**WORK ITEM:** In the records below, find the line that contains "For a law \(\alpha\), write" and the line that contains "generator has an additional factor \(1/2\).". Set down exactly those lines and every line between them, and nothing more.

**RECORDS FOR THE TASK:**
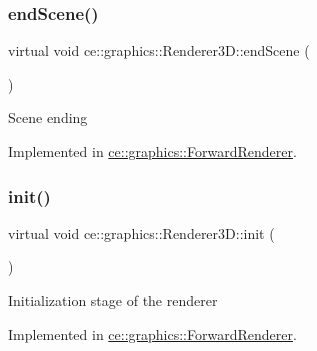 \mbox{\label{classce_1_1graphics_1_1_renderer3_d_a0b8feaf1dd7f6ee03c7be2197d012e25}} 
\subsubsection{\texorpdfstring{end\+Scene()}{endScene()}}
{\footnotesize\ttfamily virtual void ce\+::graphics\+::\+Renderer3\+D\+::end\+Scene (\begin{DoxyParamCaption}{ }\end{DoxyParamCaption})\hspace{0.3cm}{\ttfamily [pure virtual]}}

Scene ending 

Implemented in \hyperlink{classce_1_1graphics_1_1_forward_renderer_a34bf60e44a9a594ab596f46ca7688e3e}{ce\+::graphics\+::\+Forward\+Renderer}.

\mbox{\label{classce_1_1graphics_1_1_renderer3_d_ae887bbdc74af40838e6d059d30bb430b}} 
\subsubsection{\texorpdfstring{init()}{init()}}
{\footnotesize\ttfamily virtual void ce\+::graphics\+::\+Renderer3\+D\+::init (\begin{DoxyParamCaption}{ }\end{DoxyParamCaption})\hspace{0.3cm}{\ttfamily [pure virtual]}}

Initialization stage of the renderer 

Implemented in \hyperlink{classce_1_1graphics_1_1_forward_renderer_ac6c7ad9a18ecfb2cbb6aee202e7e2e8f}{ce\+::graphics\+::\+Forward\+Renderer}.

\mbox{\label{classce_1_1graphics_1_1_renderer3_d_a7b258350b5af957550a2d29800d3c5b7}} 
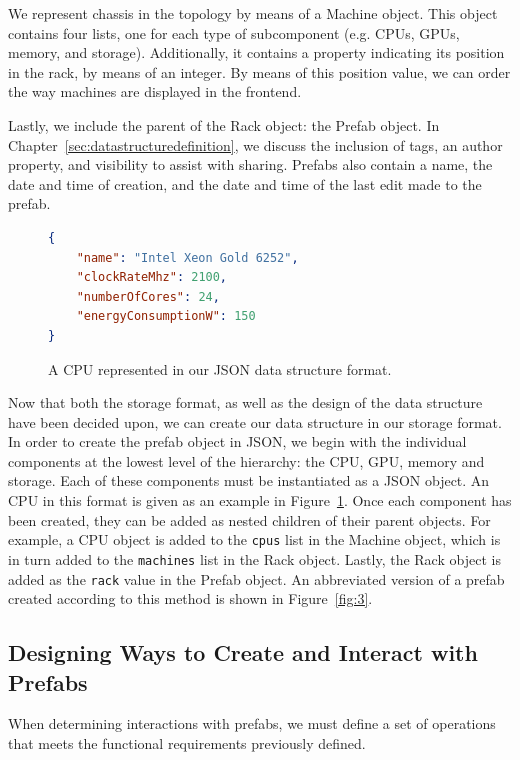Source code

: \documentclass[11pt]{article}
\begin{document}
			We represent chassis in the topology by means of a Machine object. 
			This object contains four lists, one for each type of subcomponent (e.g. CPUs, GPUs, memory, and storage).
			Additionally, it contains a property indicating its position in the rack, by means of an integer.
			By means of this position value, we can order the way machines are displayed in the \opendc{} frontend.

			Lastly, we include the parent of the Rack object: the Prefab object.
			In Chapter~\ref{sec:datastructuredefinition}, we discuss the inclusion of tags, an author property, and visibility to assist with sharing.
			Prefabs also contain a name, the date and time of creation, and the date and time of the last edit made to the prefab.

			\bigbreak
			\begin{figure}[h]
			\centering
				\begin{lstlisting}[language=json]
{
	"name": "Intel Xeon Gold 6252",
	"clockRateMhz": 2100,
	"numberOfCores": 24,
	"energyConsumptionW": 150
}
			\end{lstlisting}
				\caption[A JSON representation of a CPU]{A CPU represented in our JSON data structure format.}
				\label{fig:jsoncpu}
			\end{figure}

			Now that both the storage format, as well as the design of the data structure have been decided upon, we can create our data structure in our storage format.
			In order to create the prefab object in JSON, we begin with the individual components at the lowest level of the hierarchy: the CPU, GPU, memory and storage.
			Each of these components must be instantiated as a JSON object.
			An CPU in this format is given as an example in Figure~\ref{fig:jsoncpu}.
			Once each component has been created, they can be added as nested children of their parent objects.
			For example, a CPU object is added to the \verb|cpus| list in the Machine object, which is in turn added to the \verb|machines| list in the Rack object.
			Lastly, the Rack object is added as the \verb|rack| value in the Prefab object.
			An abbreviated version of a prefab created according to this method is shown in Figure~\ref{fig:3}.
			



	\subsection{Designing Ways to Create and Interact with Prefabs}
		When determining interactions with prefabs, we must define a set of operations that meets the functional requirements previously defined.
		
\end{document}
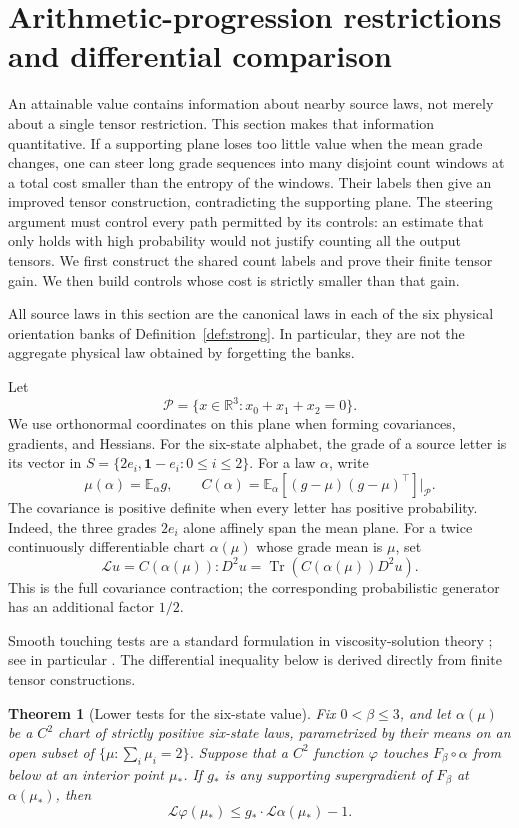 \documentclass[11pt]{article}
\numberwithin{equation}{section}
\newtheorem{theorem}{Theorem}[section]
\theoremstyle{definition}
\theoremstyle{remark}
\newcommand{\R}{\mathbb R}
\newcommand{\E}{\mathbb E}
\DeclareMathOperator{\Tr}{Tr}
\begin{document}
\section{Arithmetic-progression restrictions and differential comparison}
\label{ap:section}

An attainable value contains information about nearby source laws, not merely
about a single tensor restriction.  This section makes that information
quantitative.  If a supporting plane loses too little value when the mean
grade changes, one can steer long grade sequences into many disjoint count
windows at a total cost smaller than the entropy of the windows.  Their
labels then give an improved tensor construction, contradicting the supporting
plane.  The steering argument must control every path permitted by its controls:
an estimate that only holds with high probability would not justify counting
all the output tensors.  We first construct the shared count labels and
prove their finite tensor gain.  We then build controls whose cost is
strictly smaller than that gain.

All source laws in this section are the canonical laws in each of the six
physical orientation banks of Definition~\ref{def:strong}.  In particular,
they are not the aggregate physical law obtained by forgetting the banks.

Let
\[
 \mathcal P=\{x\in\R^3:x_0+x_1+x_2=0\}.
\]
We use orthonormal coordinates on this plane when forming covariances,
gradients, and Hessians.  For the six-state alphabet, the grade of a source
letter is its vector in
\(S=\{2e_i,\boldsymbol 1-e_i:0\leq i\leq2\}\).
For a law \(\alpha\), write
\[
 \mu(\alpha)=\E_\alpha g,
 \qquad
 C(\alpha)=\E_\alpha[(g-\mu)(g-\mu)^\top]\big|_{\mathcal P}.
\]
The covariance is positive definite when every letter has positive
probability.  Indeed, the three grades \(2e_i\) alone affinely span the mean
plane.  For a twice continuously differentiable chart \(\alpha(\mu)\)
whose grade mean is \(\mu\), set
\[
 \mathcal L u=C(\alpha(\mu)):D^2u
              =\Tr(C(\alpha(\mu))D^2u).
\]
This is the full covariance contraction; the corresponding probabilistic
generator has an additional factor \(1/2\).

Smooth touching tests are a standard formulation in viscosity-solution
theory \cite{crandalllions1983}; see in particular
\cite[Section~2]{crandallishiilions1992}.  The differential inequality
below is derived directly from finite tensor constructions.

\begin{theorem}[Lower tests for the six-state value]\label{thm:ap}
Fix \(0<\beta\leq3\), and let \(\alpha(\mu)\) be a \(C^2\) chart of
strictly positive six-state laws, parametrized by their means on an open
subset of \(\{\mu:\sum_i\mu_i=2\}\).  Suppose that a \(C^2\) function
\(\varphi\) touches \(F_\beta\circ\alpha\) from below at an interior
point \(\mu_*\).  If \(g_*\) is any supporting supergradient of
\(F_\beta\) at \(\alpha(\mu_*)\), then
\begin{equation}\label{ap:lower-test}
 \mathcal L\varphi(\mu_*)
 \leq g_*\cdot\mathcal L\alpha(\mu_*)-1.
\end{equation}
\end{theorem}
\end{document}
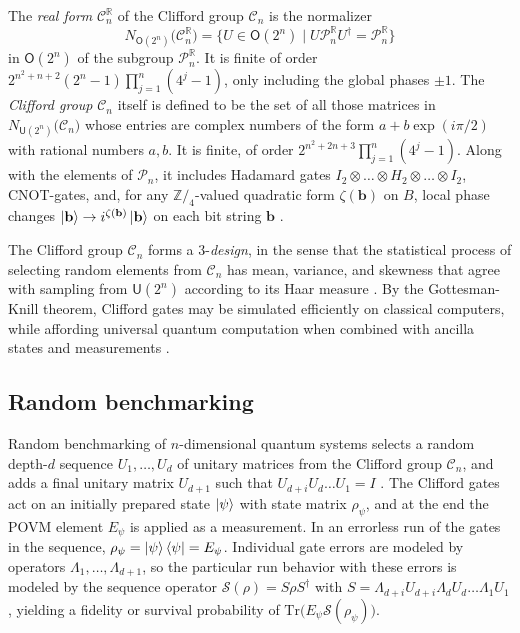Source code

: \documentclass[12pt,a4paper]{amsart}
\numberwithin{equation}{section}
\theoremstyle{plain}
\theoremstyle{definition}
\begin{document}
The \emph{real form} ${\mathcal C}_n^\mathbb R$ of the Clifford group $\mathcal C_n$ is the normalizer
$$
N_{\mathsf O(2^n)}\big({\mathcal C}_n^\mathbb R\big)=
\{U\in \mathsf O(2^n)\mid U{\mathcal P}_n^\mathbb RU^\dag={\mathcal P}_n^\mathbb R\}
$$
in $\mathsf O(2^n)$ of the subgroup ${\mathcal P}_n^\mathbb R$. It is finite  of order $2^{n^2+n+2}(2^n-1)\prod_{j=1}^n(4^j-1)$, only including the global phases $\pm1$. 
The \emph{Clifford group} $\mathcal C_n$ itself is defined to be the set of all those matrices in $N_{\mathsf U(2^n)}\big({\mathcal C}_n\big)$ whose entries are complex numbers of the form $a+b\exp(i\pi/2)$ with rational numbers $a,b$. It is finite, of order $2^{n^2+2n+3}\prod_{j=1}^n(4^j-1)$. Along with the elements of $\mathcal P_n$, it includes Hadamard gates $I_2\otimes\ldots\otimes H_2\otimes\ldots\otimes I_2$, CNOT-gates, and, for any $\mathbb Z/_4$-valued quadratic form $\zeta(\mathbf b)$ on $B$, local phase changes $\ket{\mathbf b}\to i^{\zeta(\mathbf b)}\ket{\mathbf b}$ on each bit string $\mathbf b$ \cite{CalRainsShorSloane}.


The {Clifford group} $\mathcal C_n$ forms a $3$-\emph{design}, in the sense that the statistical process of selecting random elements from $\mathcal C_n$ has mean, variance, and skewness that agree with sampling from $\mathsf U(2^n)$ according to its Haar measure \cite{Webb}. By the Gottesman-Knill theorem, Clifford gates may be simulated efficiently on classical computers, while affording universal quantum computation when combined with ancilla states and measurements \cite{randClifGrou}.


\subsection{Random benchmarking}\label{SS:RB}


Random benchmarking of $n$-dimensional quantum systems selects a random depth-$d$ sequence $U_1,\ldots, U_d$ of unitary matrices from the Clifford group $\mathcal C_n$, and adds a final unitary matrix $U_{d+1}$ such that $U_{d+i}U_d\ldots U_1=I$ \cite{randBencSimu,randBencSubs}. The Clifford gates act on an initially prepared state $\ket\psi$ with state matrix $\rho_\psi$, and at the end the POVM element $E_\psi$ is applied as a measurement. In an errorless run of the gates in the sequence, $\rho_\psi=\ket\psi\bra\psi=E_\psi$. Individual gate errors are modeled by operators $\Lambda_1,\ldots,\Lambda_{d+1}$, so the particular run behavior with these errors is modeled by the sequence operator
$\mathcal S(\rho)=S\rho S^\dag$ with
$
S=\Lambda_{d+i}U_{d+i}\Lambda_dU_d\ldots\Lambda_1U_1
$, 
yielding a fidelity or survival probability of $\mathrm{Tr}\big(E_\psi\mathcal S(\rho_\psi)\big)$. \cite{randBencRobu}
\end{document}
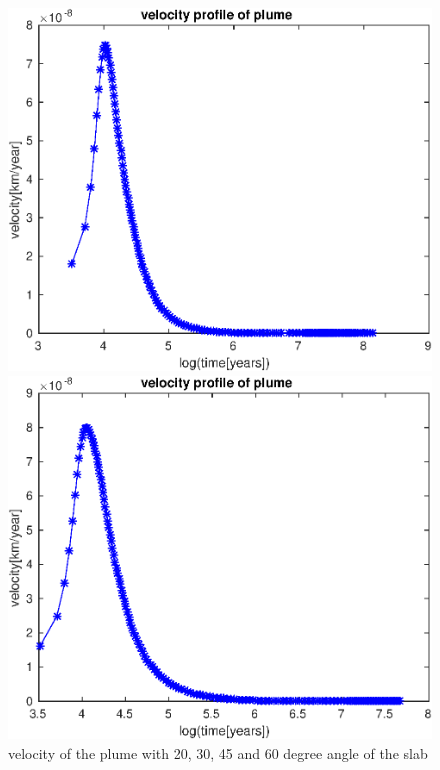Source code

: \documentclass[12pt]{scrartcl}
\begin{document}
\begin{figure}
\begin{minipage}[t]{1.0\textwidth}
\begin{minipage}[t]{0.5\textwidth}
		\end{minipage}
	\end{minipage}
	\begin{minipage}[t]{1.0\textwidth}	
		\begin{minipage}[t]{0.5\textwidth}
		\includegraphics[width=1.0\textwidth]{./Snapshots/ref/Subductionzonewithblobposrefslab45s2e7s2e7r20velocity.eps}
		\end{minipage}
		\begin{minipage}[t]{0.5\textwidth}
		\includegraphics[width=1.0\textwidth]{./Snapshots/ref/Subductionzonewithblobposrefslab60s2e7s2e7r20velocity.eps}
		\end{minipage}
	\end{minipage}
	\caption{velocity of the plume with 20, 30, 45 and 60 degree angle of the slab}
\end{figure}
\end{document}
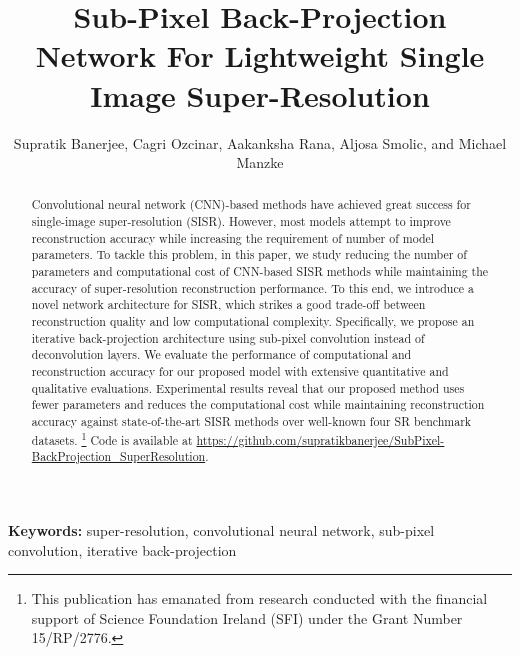 \documentclass[a4paper,11pt]{article}
\begin{document}
\title{Sub-Pixel Back-Projection Network For Lightweight Single Image Super-Resolution}



\author{Supratik Banerjee, Cagri Ozcinar, Aakanksha Rana, Aljosa Smolic, and  Michael Manzke}


\thispagestyle{empty}
\date{}










\maketitle
\begin{abstract}
Convolutional neural network (CNN)-based methods have achieved great success for single-image super-resolution (SISR). However, most models attempt to improve reconstruction accuracy while increasing the requirement of number of model parameters. To tackle this problem, in this paper, we study reducing the number of parameters and computational cost of CNN-based SISR methods while maintaining the accuracy of super-resolution reconstruction performance. To this end, we introduce a novel network architecture for SISR, which strikes a good trade-off between reconstruction quality and low computational complexity. Specifically, we propose an iterative back-projection architecture using sub-pixel convolution instead of deconvolution layers. We evaluate the performance of computational and reconstruction accuracy for our proposed model with extensive quantitative and qualitative evaluations. Experimental results reveal that our proposed method uses fewer parameters and reduces the computational cost while maintaining reconstruction accuracy against state-of-the-art SISR methods over well-known four SR benchmark datasets.
\footnote{This publication has emanated from research conducted with the financial support of Science Foundation Ireland (SFI) under the Grant Number 15/RP/2776.} Code is available at \url{https://github.com/supratikbanerjee/SubPixel-BackProjection_SuperResolution}.




\end{abstract}
\textbf{Keywords:} super-resolution, convolutional neural network, sub-pixel convolution, iterative back-projection
\end{document}

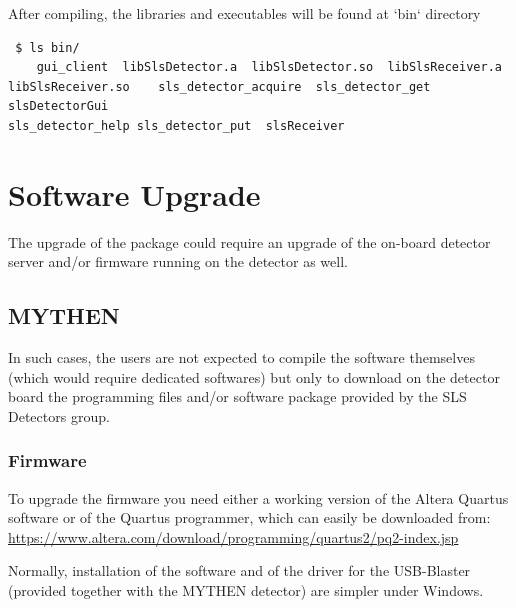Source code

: \documentclass{article}
\begin{document}
After compiling, the libraries and executables will be found at `bin` directory 
\begin{verbatim}
 $ ls bin/
    gui_client  libSlsDetector.a  libSlsDetector.so  libSlsReceiver.a 
libSlsReceiver.so    sls_detector_acquire  sls_detector_get  slsDetectorGui 
sls_detector_help sls_detector_put  slsReceiver
\end{verbatim}



\section{Software Upgrade}

The upgrade of the package could require an upgrade of the on-board detector
server and/or firmware running on the detector as well. 


\subsection{MYTHEN}
In such cases, the users are not expected to compile the software
themselves (which would require dedicated softwares) but only to download on the
detector board the programming files and/or software package provided by
the SLS Detectors group.

\subsubsection{Firmware}

To upgrade the firmware you need either a working version of the Altera
Quartus software or of the Quartus programmer, which can easily be downloaded
from: \\
\url{https://www.altera.com/download/programming/quartus2/pq2-index.jsp}
\medskip

\noindent Normally, installation of the software and of the driver for the
USB-Blaster (provided together with the MYTHEN detector) are simpler under
Windows. \bigskip
\end{document}
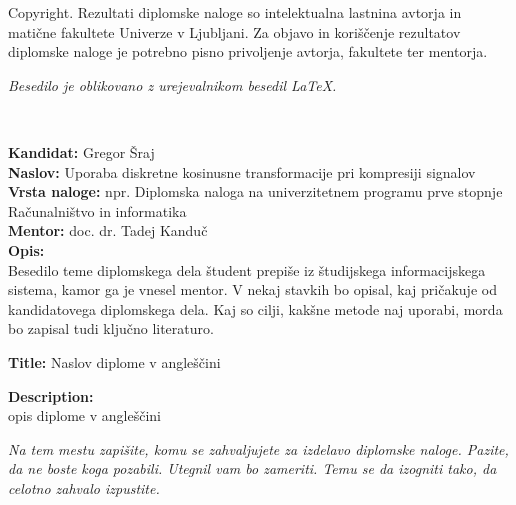 \documentclass[a4paper, 12pt]{book}
\newcommand{\clearemptydoublepage}{\newpage{\pagestyle{empty}\cleardoublepage}}
\begin{document}
\thispagestyle{empty}
\vspace*{8cm}

\noindent
{\sc Copyright}. 
Rezultati diplomske naloge so intelektualna lastnina avtorja in matične fakultete Univerze v Ljubljani.
Za objavo in koriščenje rezultatov diplomske naloge je potrebno pisno privoljenje avtorja, fakultete ter mentorja.

\begin{center}
\mbox{}\vfill
\emph{Besedilo je oblikovano z urejevalnikom besedil \LaTeX.}
\end{center}
\clearemptydoublepage

\thispagestyle{empty}
\
\vfill

\bigskip
\noindent\textbf{Kandidat:} Gregor Šraj\\
\noindent\textbf{Naslov:} Uporaba diskretne kosinusne transformacije pri kompresiji signalov\\
\noindent\textbf{Vrsta naloge:} npr. Diplomska naloga na univerzitetnem programu prve stopnje Računalništvo in informatika \\
\noindent\textbf{Mentor:} doc. dr. Tadej Kanduč\\

\bigskip
\noindent\textbf{Opis:}\\
Besedilo teme diplomskega dela študent prepiše iz študijskega informacijskega sistema, kamor ga je vnesel mentor. 
V nekaj stavkih bo opisal, kaj pričakuje od kandidatovega diplomskega dela. 
Kaj so cilji, kakšne metode naj uporabi, morda bo zapisal tudi ključno literaturo.

\bigskip
\noindent\textbf{Title:} Naslov diplome v angleščini

\bigskip
\noindent\textbf{Description:}\\
opis diplome v angleščini

\vfill



\vspace{2cm}

\clearemptydoublepage

\thispagestyle{empty}\mbox{}\vfill\null\it%
\noindent
Na tem mestu zapišite, komu se zahvaljujete za izdelavo diplomske naloge. Pazite, da ne boste koga pozabili. Utegnil vam bo zameriti. Temu se da izogniti tako, da celotno zahvalo izpustite.
\rm\normalfont
\end{document}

**EXERCISE RESPONSE:**
For a law \(\alpha\), write
\[
 \mu(\alpha)=\E_\alpha g,
 \qquad
 C(\alpha)=\E_\alpha[(g-\mu)(g-\mu)^\top]\big|_{\mathcal P}.
\]
The covariance is positive definite when every letter has positive
probability.  Indeed, the three grades \(2e_i\) alone affinely span the mean
plane.  For a twice continuously differentiable chart \(\alpha(\mu)\)
whose grade mean is \(\mu\), set
\[
 \mathcal L u=C(\alpha(\mu)):D^2u
              =\Tr(C(\alpha(\mu))D^2u).
\]
This is the full covariance contraction; the corresponding probabilistic
generator has an additional factor \(1/2\).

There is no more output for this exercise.